Every night I cuddle close to my little girl and savor the sound of her breath and the pum pum of her heartbeat. Sometimes when she is asleep, I put my ear to her chest and try to impress the sound on my mind forever.
Yesterday we had our monthly OB appointment for Eric. I am feeling great, and his heartbeat was strong and loud...and then Dr. Elfelt said that parts of it were a bit "irregular." Then he said that irregularities in the heartbeat of an unborn baby were quite common at this stage of development and not to worry.
He seemed calm and unworried and ordered no tests, though I think a good doctor is going to seem calm and unworried no matter what news he gives you. He definitely did not belabor the point and said that the heartbeat had a good rate and was strong.
Of course I am trying not to worry, but losing the battle a bit. Research online suggests that most likely I needn't worry. Some information, however, is quite alarming---but only applies to a small number of cases.
I did find, though, that Eric's heartbeat irregularity may be due to my being dehydrated. This would make sense, as two nights ago I experienced about half an hour of heartbeat irregularity myself (which was pretty freaky!) and have had some other signs of not having enough water on board recently. In fact, even before this appointment, I had made plans to be more vigilant about my water intake.
Of course my mind is struggling to stay away from the more frightening possibilities and outcomes I found in my online research. Yet I have had to come to a peace in my mind: I know that whatever is to happen, will happen. My mind knows that very probably, I will have worried for nothing and that all will be well. My mother's heart, though, is a different entity: a mother's heart worries constantly about all the hundreds of thousands of horrors that can befall our children. My greatest fear is something bad happening to my children. Part of being a mother is coming to the realization that we have to live with this fear forever and yet not letting it get in the way of our enjoyment of our time with our children. (And worse, letting them grow up and make their own decisions---even if we think those decisions, as adults, put them in danger).
I woke up this morning knowing that, whatever is to happen in Eric's life, his life has already begun---from the moment we conceived him. I could spend the next month (or even several months, depending on next month's heartbeat monitoring) worrying deeply about what will happen, or I could spend each day with the goal to hold the worry at bay and living the goodness of each day. To give in to the worry would be to deprive him and I of our together-time now: we are together now, no matter what the future holds, and now should therefore be a time of happiness and beauty.
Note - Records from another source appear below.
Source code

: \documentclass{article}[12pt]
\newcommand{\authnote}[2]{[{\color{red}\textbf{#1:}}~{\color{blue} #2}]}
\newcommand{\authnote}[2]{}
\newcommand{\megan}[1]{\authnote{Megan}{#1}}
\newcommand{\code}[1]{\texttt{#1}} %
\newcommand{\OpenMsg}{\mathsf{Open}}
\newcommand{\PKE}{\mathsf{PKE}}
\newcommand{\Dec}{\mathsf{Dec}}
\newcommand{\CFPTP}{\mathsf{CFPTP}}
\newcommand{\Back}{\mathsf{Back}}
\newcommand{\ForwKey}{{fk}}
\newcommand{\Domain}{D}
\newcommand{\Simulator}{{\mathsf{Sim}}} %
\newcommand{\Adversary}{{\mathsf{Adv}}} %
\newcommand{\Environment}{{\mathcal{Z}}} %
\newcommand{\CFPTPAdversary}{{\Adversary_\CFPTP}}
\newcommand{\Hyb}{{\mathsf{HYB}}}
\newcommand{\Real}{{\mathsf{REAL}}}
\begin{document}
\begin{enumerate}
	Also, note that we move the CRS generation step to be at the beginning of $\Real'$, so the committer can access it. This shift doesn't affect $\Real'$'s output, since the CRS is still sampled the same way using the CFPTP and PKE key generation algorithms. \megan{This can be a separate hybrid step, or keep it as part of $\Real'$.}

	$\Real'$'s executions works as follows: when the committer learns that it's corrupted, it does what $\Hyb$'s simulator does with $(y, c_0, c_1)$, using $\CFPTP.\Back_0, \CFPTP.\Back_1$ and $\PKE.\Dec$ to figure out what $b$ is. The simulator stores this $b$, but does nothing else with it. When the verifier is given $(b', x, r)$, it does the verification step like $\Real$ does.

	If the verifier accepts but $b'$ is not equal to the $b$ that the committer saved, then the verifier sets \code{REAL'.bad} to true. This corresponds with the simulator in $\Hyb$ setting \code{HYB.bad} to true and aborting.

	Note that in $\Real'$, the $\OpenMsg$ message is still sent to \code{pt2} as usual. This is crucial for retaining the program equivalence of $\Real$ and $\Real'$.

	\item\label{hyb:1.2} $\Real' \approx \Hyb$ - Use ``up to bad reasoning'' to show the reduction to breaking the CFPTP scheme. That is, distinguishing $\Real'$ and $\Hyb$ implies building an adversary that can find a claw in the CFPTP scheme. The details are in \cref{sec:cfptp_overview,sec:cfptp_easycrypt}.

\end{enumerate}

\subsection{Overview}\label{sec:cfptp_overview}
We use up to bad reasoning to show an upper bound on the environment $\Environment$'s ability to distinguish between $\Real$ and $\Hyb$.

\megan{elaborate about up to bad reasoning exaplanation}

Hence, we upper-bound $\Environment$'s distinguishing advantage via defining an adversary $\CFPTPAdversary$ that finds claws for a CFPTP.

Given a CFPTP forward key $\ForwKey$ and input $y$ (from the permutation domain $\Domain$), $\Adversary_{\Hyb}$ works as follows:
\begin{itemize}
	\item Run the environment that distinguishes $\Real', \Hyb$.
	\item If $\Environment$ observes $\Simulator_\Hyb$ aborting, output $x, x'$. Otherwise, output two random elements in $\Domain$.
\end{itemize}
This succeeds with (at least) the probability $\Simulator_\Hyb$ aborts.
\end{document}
Isn't that the underlying axiom for all time with our children, in the womb or not? We never know what tomorrow brings. We never know how much time we will have with them... If we don't appreciate the time we do have, then we are wasting it. Of course, I will have nagging worry (I still worry constantly about Katie), but I have to compartmentalize it.
Needless to say, I think this will be a long time of waiting until my next OB appointment, in some respects. But I also need not to think of it as "waiting" and just continue to celebrate each day and be thankful.